If you remove the remote, or if it loses fluid (such as in a crash when the hose gets ripped off), the piston is fully extended and the damper has maximum low speed compression damping and significant high speed compression damping (the damper has a springy blowoff system).

So basically, you need the remote attached and bled properly to use the fork. If you don't want to use the Xloc remote, you'll have to buy another damper such as the RCT3 damper, which uses a crown mounted adjuster.

Of course, you can buy a new SID with the RCT3 damper instead of the XX damper. Or, you can just buy the compression damper itself from a SRAM dealer and swap it out. This is more expensive though as you'll have this extra damper sitting around.

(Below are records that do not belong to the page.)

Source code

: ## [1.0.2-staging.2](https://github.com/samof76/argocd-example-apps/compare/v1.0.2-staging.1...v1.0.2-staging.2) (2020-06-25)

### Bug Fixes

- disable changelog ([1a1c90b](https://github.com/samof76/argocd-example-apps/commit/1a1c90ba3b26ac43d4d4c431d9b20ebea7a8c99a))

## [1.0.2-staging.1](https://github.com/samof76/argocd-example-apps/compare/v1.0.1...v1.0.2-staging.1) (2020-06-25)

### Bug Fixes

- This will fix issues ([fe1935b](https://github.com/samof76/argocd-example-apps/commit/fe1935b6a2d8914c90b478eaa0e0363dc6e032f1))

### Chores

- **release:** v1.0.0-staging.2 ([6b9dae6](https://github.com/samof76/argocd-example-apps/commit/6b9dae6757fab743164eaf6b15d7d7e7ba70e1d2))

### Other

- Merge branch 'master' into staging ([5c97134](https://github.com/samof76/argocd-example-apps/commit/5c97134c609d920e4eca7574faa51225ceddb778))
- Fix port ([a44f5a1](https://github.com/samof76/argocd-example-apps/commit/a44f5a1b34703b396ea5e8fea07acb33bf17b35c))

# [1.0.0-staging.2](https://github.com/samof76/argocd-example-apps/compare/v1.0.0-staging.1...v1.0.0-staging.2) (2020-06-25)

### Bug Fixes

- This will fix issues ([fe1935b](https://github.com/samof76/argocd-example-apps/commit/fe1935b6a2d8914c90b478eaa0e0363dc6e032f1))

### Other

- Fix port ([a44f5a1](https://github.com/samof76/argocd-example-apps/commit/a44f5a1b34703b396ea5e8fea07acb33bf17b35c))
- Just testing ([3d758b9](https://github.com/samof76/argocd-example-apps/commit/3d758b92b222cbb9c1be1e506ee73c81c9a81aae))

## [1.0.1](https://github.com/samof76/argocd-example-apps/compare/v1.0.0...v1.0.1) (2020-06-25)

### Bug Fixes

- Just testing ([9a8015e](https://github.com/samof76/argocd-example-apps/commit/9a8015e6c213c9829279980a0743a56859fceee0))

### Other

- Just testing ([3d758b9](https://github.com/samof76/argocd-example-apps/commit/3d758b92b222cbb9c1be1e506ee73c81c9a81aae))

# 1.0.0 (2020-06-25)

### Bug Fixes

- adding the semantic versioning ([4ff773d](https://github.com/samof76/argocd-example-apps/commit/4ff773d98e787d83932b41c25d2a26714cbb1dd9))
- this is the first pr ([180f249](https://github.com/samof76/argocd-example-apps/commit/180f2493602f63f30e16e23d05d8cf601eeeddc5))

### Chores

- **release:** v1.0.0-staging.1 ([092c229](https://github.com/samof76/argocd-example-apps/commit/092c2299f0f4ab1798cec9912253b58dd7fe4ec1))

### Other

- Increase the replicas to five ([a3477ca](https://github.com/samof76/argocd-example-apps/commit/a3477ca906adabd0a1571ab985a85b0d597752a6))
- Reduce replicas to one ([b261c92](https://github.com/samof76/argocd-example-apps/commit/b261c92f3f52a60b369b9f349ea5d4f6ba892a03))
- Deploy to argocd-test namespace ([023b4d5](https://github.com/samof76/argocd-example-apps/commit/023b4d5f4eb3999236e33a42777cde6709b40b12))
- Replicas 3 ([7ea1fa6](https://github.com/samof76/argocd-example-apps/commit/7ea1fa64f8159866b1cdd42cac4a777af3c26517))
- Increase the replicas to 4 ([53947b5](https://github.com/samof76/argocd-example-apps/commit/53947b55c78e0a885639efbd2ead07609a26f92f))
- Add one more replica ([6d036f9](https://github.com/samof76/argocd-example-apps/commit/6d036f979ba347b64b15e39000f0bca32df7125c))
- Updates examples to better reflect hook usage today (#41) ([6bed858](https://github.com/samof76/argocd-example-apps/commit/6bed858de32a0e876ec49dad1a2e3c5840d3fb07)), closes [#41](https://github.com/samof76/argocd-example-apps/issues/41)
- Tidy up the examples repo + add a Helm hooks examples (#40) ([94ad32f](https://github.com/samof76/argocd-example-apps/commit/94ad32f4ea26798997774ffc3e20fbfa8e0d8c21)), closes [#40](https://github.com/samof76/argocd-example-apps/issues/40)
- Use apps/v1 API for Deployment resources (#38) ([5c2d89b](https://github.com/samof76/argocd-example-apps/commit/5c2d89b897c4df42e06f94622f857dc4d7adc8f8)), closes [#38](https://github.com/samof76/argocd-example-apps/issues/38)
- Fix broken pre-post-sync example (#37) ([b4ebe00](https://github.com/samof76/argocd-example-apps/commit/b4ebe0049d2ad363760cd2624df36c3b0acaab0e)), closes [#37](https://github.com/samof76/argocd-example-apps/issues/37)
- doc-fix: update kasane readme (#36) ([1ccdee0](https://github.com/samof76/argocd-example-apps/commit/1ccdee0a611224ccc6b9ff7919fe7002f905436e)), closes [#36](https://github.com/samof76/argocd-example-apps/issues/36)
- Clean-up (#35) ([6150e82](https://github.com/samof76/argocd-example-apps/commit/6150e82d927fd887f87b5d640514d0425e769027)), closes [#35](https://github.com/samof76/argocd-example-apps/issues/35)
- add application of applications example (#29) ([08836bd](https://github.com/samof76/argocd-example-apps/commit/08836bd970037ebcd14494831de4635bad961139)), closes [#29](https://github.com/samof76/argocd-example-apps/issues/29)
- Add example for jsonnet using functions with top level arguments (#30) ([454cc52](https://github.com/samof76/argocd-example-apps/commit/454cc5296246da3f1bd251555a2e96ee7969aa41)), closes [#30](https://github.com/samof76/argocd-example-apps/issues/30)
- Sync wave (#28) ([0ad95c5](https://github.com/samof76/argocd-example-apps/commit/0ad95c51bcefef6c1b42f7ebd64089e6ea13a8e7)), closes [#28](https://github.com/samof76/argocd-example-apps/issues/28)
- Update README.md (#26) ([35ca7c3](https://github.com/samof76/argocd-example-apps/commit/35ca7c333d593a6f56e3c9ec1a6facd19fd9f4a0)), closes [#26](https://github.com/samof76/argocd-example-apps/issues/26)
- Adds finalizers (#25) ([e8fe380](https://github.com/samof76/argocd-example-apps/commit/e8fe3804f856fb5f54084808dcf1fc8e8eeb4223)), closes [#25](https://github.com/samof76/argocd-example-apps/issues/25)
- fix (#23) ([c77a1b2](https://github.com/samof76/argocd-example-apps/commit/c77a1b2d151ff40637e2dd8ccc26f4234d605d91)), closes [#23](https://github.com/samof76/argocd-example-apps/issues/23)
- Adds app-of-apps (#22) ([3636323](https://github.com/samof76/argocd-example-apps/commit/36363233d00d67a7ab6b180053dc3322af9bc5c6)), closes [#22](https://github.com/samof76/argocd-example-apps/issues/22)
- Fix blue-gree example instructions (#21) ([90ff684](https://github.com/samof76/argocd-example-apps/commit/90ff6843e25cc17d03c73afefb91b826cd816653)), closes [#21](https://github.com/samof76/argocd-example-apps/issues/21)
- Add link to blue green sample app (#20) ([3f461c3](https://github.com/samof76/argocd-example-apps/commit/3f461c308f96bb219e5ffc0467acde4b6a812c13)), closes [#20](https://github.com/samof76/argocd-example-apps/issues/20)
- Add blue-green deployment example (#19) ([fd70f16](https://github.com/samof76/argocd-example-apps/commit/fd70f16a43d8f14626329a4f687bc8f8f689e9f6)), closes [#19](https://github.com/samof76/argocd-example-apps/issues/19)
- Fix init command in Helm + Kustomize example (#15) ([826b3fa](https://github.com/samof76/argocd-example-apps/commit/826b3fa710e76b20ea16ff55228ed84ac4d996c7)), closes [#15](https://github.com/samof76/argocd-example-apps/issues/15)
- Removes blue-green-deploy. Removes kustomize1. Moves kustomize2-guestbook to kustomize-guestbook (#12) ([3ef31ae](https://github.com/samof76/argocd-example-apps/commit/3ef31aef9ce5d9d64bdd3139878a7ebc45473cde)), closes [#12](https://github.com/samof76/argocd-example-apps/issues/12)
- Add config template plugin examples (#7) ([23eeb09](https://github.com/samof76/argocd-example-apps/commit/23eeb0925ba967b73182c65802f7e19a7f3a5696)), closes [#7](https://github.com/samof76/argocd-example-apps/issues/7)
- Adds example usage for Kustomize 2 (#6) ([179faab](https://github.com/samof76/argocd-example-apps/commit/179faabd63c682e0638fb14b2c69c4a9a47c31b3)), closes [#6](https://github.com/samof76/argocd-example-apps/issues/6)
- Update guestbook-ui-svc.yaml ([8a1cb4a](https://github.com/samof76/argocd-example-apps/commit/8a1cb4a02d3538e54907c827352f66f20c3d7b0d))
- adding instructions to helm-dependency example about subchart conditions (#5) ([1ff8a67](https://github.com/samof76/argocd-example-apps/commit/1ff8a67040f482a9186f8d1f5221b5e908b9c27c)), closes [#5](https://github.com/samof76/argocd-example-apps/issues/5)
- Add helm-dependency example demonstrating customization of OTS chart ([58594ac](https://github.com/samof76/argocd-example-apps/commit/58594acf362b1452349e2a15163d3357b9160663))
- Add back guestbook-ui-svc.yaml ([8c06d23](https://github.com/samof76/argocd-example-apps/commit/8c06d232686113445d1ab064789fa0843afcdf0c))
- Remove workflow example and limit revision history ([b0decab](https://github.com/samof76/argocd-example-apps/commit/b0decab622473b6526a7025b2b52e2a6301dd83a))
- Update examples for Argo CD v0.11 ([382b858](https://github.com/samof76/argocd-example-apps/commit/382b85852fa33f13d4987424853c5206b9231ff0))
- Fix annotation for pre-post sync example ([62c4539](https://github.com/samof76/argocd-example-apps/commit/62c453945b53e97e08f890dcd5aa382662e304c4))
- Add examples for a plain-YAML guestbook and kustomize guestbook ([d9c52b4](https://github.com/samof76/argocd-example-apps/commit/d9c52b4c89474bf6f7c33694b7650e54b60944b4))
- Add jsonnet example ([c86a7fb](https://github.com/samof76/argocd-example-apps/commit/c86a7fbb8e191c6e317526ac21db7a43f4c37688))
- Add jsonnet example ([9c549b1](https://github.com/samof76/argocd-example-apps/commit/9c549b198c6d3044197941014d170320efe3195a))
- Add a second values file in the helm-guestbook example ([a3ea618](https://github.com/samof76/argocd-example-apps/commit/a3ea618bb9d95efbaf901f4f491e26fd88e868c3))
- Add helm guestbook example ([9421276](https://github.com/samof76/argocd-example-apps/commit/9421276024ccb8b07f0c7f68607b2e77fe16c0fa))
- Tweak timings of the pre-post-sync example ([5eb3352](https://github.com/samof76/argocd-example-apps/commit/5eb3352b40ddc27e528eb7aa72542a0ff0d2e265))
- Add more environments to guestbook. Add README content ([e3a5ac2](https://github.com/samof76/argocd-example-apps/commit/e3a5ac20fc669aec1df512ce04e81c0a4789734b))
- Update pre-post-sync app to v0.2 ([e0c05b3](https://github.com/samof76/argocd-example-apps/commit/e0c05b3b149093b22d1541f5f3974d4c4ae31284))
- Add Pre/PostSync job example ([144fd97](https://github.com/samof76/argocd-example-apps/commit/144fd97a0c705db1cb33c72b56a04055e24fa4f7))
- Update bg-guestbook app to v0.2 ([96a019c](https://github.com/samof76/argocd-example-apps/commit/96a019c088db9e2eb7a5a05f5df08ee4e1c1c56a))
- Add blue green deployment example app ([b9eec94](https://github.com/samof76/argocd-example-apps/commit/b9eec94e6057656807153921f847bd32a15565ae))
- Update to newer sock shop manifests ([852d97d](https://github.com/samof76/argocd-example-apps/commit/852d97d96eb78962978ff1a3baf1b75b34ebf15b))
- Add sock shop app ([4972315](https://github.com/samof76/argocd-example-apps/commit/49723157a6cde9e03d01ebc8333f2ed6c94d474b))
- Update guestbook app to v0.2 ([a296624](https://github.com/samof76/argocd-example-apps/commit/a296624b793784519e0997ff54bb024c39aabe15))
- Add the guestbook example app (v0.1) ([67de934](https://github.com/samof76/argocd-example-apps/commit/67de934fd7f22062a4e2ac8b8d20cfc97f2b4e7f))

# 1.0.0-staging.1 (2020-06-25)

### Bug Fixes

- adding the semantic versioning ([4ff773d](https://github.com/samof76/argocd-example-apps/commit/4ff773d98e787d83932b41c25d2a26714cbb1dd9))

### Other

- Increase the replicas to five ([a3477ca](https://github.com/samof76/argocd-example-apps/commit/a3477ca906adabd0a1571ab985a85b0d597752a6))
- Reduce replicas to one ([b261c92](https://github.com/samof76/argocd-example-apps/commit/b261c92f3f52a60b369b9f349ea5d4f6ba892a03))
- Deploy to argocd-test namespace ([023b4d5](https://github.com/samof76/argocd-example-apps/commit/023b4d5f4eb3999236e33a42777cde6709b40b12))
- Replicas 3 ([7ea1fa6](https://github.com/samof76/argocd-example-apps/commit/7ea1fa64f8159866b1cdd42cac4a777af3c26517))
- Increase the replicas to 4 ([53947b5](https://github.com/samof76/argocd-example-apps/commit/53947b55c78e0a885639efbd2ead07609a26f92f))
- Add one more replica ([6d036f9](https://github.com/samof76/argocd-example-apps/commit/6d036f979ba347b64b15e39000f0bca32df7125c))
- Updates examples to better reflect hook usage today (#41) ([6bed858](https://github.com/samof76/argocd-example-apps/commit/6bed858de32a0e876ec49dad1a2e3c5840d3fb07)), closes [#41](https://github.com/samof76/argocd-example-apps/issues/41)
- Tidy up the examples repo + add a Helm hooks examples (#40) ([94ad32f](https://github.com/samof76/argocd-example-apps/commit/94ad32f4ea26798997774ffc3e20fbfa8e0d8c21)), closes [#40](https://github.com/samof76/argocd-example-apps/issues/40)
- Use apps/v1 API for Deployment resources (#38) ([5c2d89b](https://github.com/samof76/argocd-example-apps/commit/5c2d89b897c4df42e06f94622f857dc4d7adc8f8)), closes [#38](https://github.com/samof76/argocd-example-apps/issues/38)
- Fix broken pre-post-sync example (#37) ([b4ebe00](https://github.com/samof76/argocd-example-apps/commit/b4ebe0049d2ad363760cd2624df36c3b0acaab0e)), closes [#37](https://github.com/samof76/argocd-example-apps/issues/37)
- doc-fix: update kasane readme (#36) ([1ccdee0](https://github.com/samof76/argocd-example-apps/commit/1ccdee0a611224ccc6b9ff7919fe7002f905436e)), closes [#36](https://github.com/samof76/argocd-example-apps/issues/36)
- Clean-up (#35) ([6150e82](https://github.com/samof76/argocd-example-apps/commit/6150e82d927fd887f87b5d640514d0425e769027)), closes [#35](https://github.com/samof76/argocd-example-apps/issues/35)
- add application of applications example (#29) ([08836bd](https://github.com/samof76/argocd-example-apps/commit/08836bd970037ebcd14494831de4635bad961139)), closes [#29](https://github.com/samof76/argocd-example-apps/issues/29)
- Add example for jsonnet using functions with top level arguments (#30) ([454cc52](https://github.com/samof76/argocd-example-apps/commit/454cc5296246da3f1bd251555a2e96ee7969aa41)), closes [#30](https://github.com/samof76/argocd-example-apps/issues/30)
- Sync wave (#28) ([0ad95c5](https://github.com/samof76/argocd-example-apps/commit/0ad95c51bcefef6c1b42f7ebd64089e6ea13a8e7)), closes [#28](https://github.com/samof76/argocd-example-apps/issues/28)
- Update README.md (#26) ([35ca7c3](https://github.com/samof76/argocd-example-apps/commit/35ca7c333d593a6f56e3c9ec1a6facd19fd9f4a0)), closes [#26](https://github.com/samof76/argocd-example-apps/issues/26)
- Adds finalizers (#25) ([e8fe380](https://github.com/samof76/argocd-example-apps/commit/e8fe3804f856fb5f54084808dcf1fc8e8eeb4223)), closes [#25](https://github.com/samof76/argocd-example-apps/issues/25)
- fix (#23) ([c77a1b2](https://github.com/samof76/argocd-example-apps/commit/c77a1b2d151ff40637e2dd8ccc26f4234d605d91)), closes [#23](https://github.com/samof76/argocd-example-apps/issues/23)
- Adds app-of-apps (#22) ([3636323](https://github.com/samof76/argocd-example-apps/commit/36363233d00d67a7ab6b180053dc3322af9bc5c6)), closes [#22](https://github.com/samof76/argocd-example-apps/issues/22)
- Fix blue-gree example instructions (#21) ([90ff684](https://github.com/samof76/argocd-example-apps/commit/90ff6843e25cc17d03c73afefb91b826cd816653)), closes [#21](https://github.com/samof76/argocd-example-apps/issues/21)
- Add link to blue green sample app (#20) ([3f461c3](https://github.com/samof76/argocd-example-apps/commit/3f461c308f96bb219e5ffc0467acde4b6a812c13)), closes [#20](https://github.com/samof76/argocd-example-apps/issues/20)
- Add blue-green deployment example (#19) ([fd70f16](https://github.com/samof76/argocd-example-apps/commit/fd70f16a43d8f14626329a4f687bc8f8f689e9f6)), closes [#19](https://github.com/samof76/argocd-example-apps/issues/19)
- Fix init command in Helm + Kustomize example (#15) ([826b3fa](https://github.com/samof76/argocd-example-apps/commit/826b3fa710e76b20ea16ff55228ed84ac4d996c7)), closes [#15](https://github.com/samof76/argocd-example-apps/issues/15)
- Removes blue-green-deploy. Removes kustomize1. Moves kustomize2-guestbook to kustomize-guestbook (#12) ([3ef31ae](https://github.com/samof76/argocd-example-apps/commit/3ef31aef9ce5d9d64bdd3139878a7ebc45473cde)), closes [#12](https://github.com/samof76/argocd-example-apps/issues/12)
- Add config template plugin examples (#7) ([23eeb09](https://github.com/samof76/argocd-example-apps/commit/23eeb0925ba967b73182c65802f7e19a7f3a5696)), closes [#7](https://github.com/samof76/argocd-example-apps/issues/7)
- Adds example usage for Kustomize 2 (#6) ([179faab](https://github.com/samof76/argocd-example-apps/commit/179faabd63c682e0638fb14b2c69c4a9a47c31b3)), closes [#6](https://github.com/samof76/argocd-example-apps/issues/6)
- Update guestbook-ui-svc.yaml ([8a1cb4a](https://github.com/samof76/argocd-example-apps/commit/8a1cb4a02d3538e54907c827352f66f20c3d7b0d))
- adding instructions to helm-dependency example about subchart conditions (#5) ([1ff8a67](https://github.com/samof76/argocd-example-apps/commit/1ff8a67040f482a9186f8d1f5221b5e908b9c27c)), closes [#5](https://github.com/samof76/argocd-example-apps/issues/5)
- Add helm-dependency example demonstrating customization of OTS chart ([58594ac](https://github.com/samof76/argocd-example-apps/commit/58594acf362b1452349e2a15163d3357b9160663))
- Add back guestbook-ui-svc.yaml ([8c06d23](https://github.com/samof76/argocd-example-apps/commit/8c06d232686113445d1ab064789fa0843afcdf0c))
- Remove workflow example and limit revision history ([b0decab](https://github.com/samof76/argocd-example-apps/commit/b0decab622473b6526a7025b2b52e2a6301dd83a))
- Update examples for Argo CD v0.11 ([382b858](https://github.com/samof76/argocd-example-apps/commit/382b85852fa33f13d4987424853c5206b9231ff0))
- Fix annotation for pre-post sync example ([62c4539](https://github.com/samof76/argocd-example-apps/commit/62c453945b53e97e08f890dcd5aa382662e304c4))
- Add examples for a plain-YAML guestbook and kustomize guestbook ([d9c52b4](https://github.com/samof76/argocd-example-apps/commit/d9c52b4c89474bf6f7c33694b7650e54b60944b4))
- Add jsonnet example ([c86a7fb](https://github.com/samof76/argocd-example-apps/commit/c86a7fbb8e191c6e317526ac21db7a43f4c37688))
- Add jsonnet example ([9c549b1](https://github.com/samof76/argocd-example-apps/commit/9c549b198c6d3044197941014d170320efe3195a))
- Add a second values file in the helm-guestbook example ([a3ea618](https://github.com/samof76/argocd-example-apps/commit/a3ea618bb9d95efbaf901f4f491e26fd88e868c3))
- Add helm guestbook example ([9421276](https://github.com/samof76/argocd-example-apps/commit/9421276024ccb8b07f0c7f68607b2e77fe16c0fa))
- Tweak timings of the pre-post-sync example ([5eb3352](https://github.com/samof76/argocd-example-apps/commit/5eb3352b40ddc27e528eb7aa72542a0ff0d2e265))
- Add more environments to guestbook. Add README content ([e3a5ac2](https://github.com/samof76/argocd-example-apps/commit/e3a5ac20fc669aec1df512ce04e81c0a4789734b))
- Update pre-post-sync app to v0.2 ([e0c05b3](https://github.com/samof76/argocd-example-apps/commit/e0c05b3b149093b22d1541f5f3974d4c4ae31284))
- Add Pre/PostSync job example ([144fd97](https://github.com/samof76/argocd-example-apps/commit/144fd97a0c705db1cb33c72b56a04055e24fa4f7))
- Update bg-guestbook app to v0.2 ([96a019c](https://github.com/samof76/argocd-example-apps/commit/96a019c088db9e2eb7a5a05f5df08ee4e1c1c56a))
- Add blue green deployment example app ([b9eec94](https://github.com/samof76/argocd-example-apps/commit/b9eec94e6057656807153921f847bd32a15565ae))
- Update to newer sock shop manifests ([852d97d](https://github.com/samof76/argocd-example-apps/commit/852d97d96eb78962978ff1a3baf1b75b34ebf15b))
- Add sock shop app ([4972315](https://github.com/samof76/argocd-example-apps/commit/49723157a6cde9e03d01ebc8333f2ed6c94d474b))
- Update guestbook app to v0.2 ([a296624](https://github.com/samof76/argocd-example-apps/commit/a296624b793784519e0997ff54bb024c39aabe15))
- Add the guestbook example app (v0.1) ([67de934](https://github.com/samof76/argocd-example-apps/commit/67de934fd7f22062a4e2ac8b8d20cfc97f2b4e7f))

If you have to swap out the damper, you can probably do this yourself as its pretty simple. You just have to remove the banjo by removing the very thin helical retaining ring (like a thin keyring) that holds the banjo on. Use a very small flat screwdriver to pry the end up and then follow it around until it's fully removed. Pull off the banjo and then use a 24 mm socket to unscrew the damper. Alternatively, you can use a big adjustable wrench and leave the banjo on and just spin it around.

Then pull it out of the upper tube and let remaining oil drip off back into the tube. Check oil volumes from SRAM for your new damper and add/remove oil as necessary. Might be worth just changing all your oil at this point. Make sure you use the correct weight of suspension oil.

Then all you have to do is screw the new damper in!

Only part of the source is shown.